(Recorded data)
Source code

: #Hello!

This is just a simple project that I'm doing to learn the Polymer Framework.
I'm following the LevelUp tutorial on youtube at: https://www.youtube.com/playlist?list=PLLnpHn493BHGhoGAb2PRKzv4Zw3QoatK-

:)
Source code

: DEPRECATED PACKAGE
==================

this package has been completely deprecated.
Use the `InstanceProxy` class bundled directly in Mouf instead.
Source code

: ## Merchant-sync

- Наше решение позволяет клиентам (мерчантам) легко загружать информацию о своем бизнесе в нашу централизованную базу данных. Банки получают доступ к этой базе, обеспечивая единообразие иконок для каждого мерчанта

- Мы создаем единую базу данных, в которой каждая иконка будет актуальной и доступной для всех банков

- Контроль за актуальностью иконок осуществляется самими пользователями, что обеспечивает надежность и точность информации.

## [Instructions to follow]
Return all lines in the entries above that carry the word "базу".

## [Exercise solution]
- Наше решение позволяет клиентам (мерчантам) легко загружать информацию о своем бизнесе в нашу централизованную базу данных. Банки получают доступ к этой базе, обеспечивая единообразие иконок для каждого мерчанта
- Мы создаем единую базу данных, в которой каждая иконка будет актуальной и доступной для всех банков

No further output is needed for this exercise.